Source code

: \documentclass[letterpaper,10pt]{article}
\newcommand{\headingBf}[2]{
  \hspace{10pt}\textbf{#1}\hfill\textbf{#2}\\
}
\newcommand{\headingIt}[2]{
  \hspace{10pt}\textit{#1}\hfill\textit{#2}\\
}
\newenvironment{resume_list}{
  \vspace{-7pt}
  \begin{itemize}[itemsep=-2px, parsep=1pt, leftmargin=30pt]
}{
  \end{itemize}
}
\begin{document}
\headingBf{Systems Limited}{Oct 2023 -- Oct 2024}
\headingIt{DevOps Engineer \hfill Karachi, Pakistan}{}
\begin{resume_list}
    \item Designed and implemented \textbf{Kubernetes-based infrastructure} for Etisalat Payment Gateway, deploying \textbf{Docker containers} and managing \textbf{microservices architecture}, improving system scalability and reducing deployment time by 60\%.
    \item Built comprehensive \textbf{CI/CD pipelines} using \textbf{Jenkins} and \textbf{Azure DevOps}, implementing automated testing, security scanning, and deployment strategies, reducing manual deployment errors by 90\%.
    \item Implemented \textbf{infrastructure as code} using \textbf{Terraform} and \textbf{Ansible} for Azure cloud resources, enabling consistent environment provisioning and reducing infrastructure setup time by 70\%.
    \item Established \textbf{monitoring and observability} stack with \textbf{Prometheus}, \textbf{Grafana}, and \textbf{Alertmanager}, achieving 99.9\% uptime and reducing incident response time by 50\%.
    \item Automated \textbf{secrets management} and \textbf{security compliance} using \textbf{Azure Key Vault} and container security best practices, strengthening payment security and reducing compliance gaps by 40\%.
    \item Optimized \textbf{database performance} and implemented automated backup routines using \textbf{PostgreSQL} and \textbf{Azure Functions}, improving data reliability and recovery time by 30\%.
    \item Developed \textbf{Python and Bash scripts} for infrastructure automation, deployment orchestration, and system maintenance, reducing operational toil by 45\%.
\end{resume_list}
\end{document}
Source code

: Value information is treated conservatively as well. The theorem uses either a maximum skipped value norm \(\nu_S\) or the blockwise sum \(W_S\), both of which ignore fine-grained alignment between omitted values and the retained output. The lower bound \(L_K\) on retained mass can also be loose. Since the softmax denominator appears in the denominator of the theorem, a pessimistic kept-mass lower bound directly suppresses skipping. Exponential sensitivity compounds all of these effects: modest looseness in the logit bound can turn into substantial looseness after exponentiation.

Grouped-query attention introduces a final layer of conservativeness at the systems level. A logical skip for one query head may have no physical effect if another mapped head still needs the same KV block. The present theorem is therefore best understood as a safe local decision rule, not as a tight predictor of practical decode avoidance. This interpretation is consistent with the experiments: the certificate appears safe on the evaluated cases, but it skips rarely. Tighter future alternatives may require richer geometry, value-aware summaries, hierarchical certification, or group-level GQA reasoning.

- **Required work**:
Return an exact copy of the listing above, complete in every line.

- **Written solution**:
Source code

: \documentclass[letterpaper,10pt]{article}
\newcommand{\headingBf}[2]{
  \hspace{10pt}\textbf{#1}\hfill\textbf{#2}\\
}
\newcommand{\headingIt}[2]{
  \hspace{10pt}\textit{#1}\hfill\textit{#2}\\
}
\newenvironment{resume_list}{
  \vspace{-7pt}
  \begin{itemize}[itemsep=-2px, parsep=1pt, leftmargin=30pt]
}{
  \end{itemize}
}
\begin{document}
\headingBf{Systems Limited}{Oct 2023 -- Oct 2024}
\headingIt{DevOps Engineer \hfill Karachi, Pakistan}{}
\begin{resume_list}
    \item Designed and implemented \textbf{Kubernetes-based infrastructure} for Etisalat Payment Gateway, deploying \textbf{Docker containers} and managing \textbf{microservices architecture}, improving system scalability and reducing deployment time by 60\%.
    \item Built comprehensive \textbf{CI/CD pipelines} using \textbf{Jenkins} and \textbf{Azure DevOps}, implementing automated testing, security scanning, and deployment strategies, reducing manual deployment errors by 90\%.
    \item Implemented \textbf{infrastructure as code} using \textbf{Terraform} and \textbf{Ansible} for Azure cloud resources, enabling consistent environment provisioning and reducing infrastructure setup time by 70\%.
    \item Established \textbf{monitoring and observability} stack with \textbf{Prometheus}, \textbf{Grafana}, and \textbf{Alertmanager}, achieving 99.9\% uptime and reducing incident response time by 50\%.
    \item Automated \textbf{secrets management} and \textbf{security compliance} using \textbf{Azure Key Vault} and container security best practices, strengthening payment security and reducing compliance gaps by 40\%.
    \item Optimized \textbf{database performance} and implemented automated backup routines using \textbf{PostgreSQL} and \textbf{Azure Functions}, improving data reliability and recovery time by 30\%.
    \item Developed \textbf{Python and Bash scripts} for infrastructure automation, deployment orchestration, and system maintenance, reducing operational toil by 45\%.
\end{resume_list}
\end{document}
Source code

: Value information is treated conservatively as well. The theorem uses either a maximum skipped value norm \(\nu_S\) or the blockwise sum \(W_S\), both of which ignore fine-grained alignment between omitted values and the retained output. The lower bound \(L_K\) on retained mass can also be loose. Since the softmax denominator appears in the denominator of the theorem, a pessimistic kept-mass lower bound directly suppresses skipping. Exponential sensitivity compounds all of these effects: modest looseness in the logit bound can turn into substantial looseness after exponentiation.

Grouped-query attention introduces a final layer of conservativeness at the systems level. A logical skip for one query head may have no physical effect if another mapped head still needs the same KV block. The present theorem is therefore best understood as a safe local decision rule, not as a tight predictor of practical decode avoidance. This interpretation is consistent with the experiments: the certificate appears safe on the evaluated cases, but it skips rarely. Tighter future alternatives may require richer geometry, value-aware summaries, hierarchical certification, or group-level GQA reasoning.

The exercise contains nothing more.